INDIANAPOLIS -- There were indeed 10 other players not named Jadeveon Clowney on the South Carolina defense last year, but one would hardly know it, given the media attention and credit that the nation's most dynamic defensive player drew for his team's success.

Even in making just three sacks in his last year of college, 10.5 fewer than he made as a sophomore in 2012, the double-team blocking Clowney drew was often cited as the reason other Gamecocks were able to make plays. Some got more tired of it than others. Defensive tackle Kelcy Quarles led the team in sacks (9.5) and tackles for loss (13.5), and he admitted he's heard enough about Clowney's double teams.

"I do get tired of hearing it, but it is what it is," he said. "I felt like I was in the weight room working hard at 6 o'clock in the morning. I was the one after two-a-days running through hoops so I could get to the quarterback. I'm glad he was out there, and the attention he had, but at the end of the day I still had to beat my man to get there."

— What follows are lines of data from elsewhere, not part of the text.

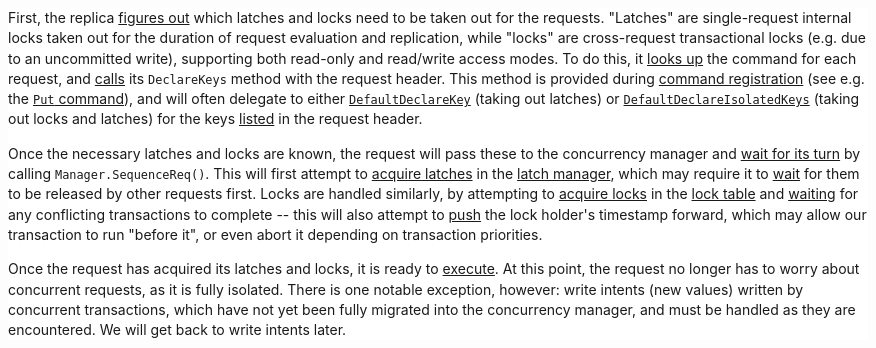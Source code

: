 First, the replica [figures out](https://github.com/cockroachdb/cockroach/blob/31847acd14ed27a340dfc620a544c3e33cbd7c9a/pkg/kv/kvserver/replica_send.go#L330)
which latches and locks need to be taken out for the requests. "Latches" are
single-request internal locks taken out for the duration of request evaluation
and replication, while "locks" are cross-request transactional locks (e.g. due
to an uncommitted write), supporting both read-only and read/write access modes.
To do this, it [looks up](https://github.com/cockroachdb/cockroach/blob/31847acd14ed27a340dfc620a544c3e33cbd7c9a/pkg/kv/kvserver/replica_send.go#L330)
the command for each request, and [calls](https://github.com/cockroachdb/cockroach/blob/31847acd14ed27a340dfc620a544c3e33cbd7c9a/pkg/kv/kvserver/replica_send.go#L829)
its `DeclareKeys` method with the request header. This method is provided during
[command registration](https://github.com/cockroachdb/cockroach/blob/b7fb524c899c38e3e92c80d6b88f45afc9df7ca2/pkg/kv/kvserver/batcheval/command.go#L87)
(see e.g. the [`Put` command](https://github.com/cockroachdb/cockroach/blob/702d8bb2d2432c35aee90a543f7b2facc7c9c65e/pkg/kv/kvserver/batcheval/cmd_put.go#L23-L39)),
and will often delegate to either [`DefaultDeclareKey`](https://github.com/cockroachdb/cockroach/blob/a7472e3c109224d9dae3f739fe1d99fb12c22327/pkg/kv/kvserver/batcheval/declare.go#L24)
(taking out latches) or
[`DefaultDeclareIsolatedKeys`](https://github.com/cockroachdb/cockroach/blob/a7472e3c109224d9dae3f739fe1d99fb12c22327/pkg/kv/kvserver/batcheval/declare.go#L39)
(taking out locks and latches) for the keys
[listed](https://github.com/cockroachdb/cockroach/blob/4e4f31a0ed1a8ea985b9ab6f72e29266b259900e/pkg/roachpb/api.proto#L50-L57)
in the request header.

Once the necessary latches and locks are known, the request will pass these to
the concurrency manager and
[wait for its turn](https://github.com/cockroachdb/cockroach/blob/31847acd14ed27a340dfc620a544c3e33cbd7c9a/pkg/kv/kvserver/replica_send.go#L357)
by calling `Manager.SequenceReq()`. This will first attempt to
[acquire latches](https://github.com/cockroachdb/cockroach/blob/31847acd14ed27a340dfc620a544c3e33cbd7c9a/pkg/kv/kvserver/concurrency/concurrency_manager.go#L206)
in the [latch manager](https://github.com/cockroachdb/cockroach/blob/fd30130e281d712a52c7cf65988278a354e39250/pkg/kv/kvserver/spanlatch/manager.go#L58), which may require it to
[wait](https://github.com/cockroachdb/cockroach/blob/fd30130e281d712a52c7cf65988278a354e39250/pkg/kv/kvserver/spanlatch/manager.go#L207)
for them to be released by other requests first. Locks are handled similarly,
by attempting to [acquire locks](https://github.com/cockroachdb/cockroach/blob/31847acd14ed27a340dfc620a544c3e33cbd7c9a/pkg/kv/kvserver/concurrency/concurrency_manager.go#L226)
in the [lock table](https://github.com/cockroachdb/cockroach/blob/31847acd14ed27a340dfc620a544c3e33cbd7c9a/pkg/kv/kvserver/concurrency/concurrency_control.go#L488) 
and [waiting](https://github.com/cockroachdb/cockroach/blob/31847acd14ed27a340dfc620a544c3e33cbd7c9a/pkg/kv/kvserver/concurrency/concurrency_manager.go#L230)
for any conflicting transactions to complete -- this will also attempt to [push](https://github.com/cockroachdb/cockroach/blob/8132781d23003c0c6fa597d944fd94f665229093/pkg/kv/kvserver/concurrency/lock_table_waiter.go#L430) the lock holder's timestamp forward, which may allow our transaction to run "before it", or even abort it depending on transaction priorities.

Once the request has acquired its latches and locks, it is ready to
[execute](https://github.com/cockroachdb/cockroach/blob/31847acd14ed27a340dfc620a544c3e33cbd7c9a/pkg/kv/kvserver/replica_send.go#L375).
At this point, the request no longer has to worry about concurrent requests, as
it is fully isolated. There is one notable exception, however: write intents
(new values) written by concurrent transactions, which have not yet been fully
migrated into the concurrency manager, and must be handled as they are encountered.
We will get back to write intents later.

This coming on the heels of South Carolina coach Steve Spurrier essentially confirming doubts about Clowney's work ethic, describing it as just "OK" on "NFL AM", which in turn prompted one of the first questions Clowney drew from the media at the NFL Scouting Combine on Saturday.

"His work habits are pretty good, maybe not quite as good as Marcus Lattimore, and maybe Stephon Gilmore and Melvin Ingram and some of those guys," Spurrier said, referring to Clowney's former Gamecocks teammates, before adding that "when the ball's snapped, he's got something nobody else has."

Gamecocks cornerback Vic Hampton, however, came to Clowney's defense. Hampton said he believes he got more attention from the NFL, not less, because of Clowney's presence.

"You kind of get used to it," he said. "But you know, that's just the media. He brings the scouts, so you've got to show out and open up eyes and bring your own name out a little more. It was a great opportunity being on the same team as him."

Those scouts, Hampton said, have told him he will be drafted on the second day of the draft, in the second or third round. And he's not sure they all would have noticed him had it not been for Clowney.

Either way, the Clowney Circus has packed up and left Columbia, S.C.

And if Clowney has his way, it's bound for Atlanta.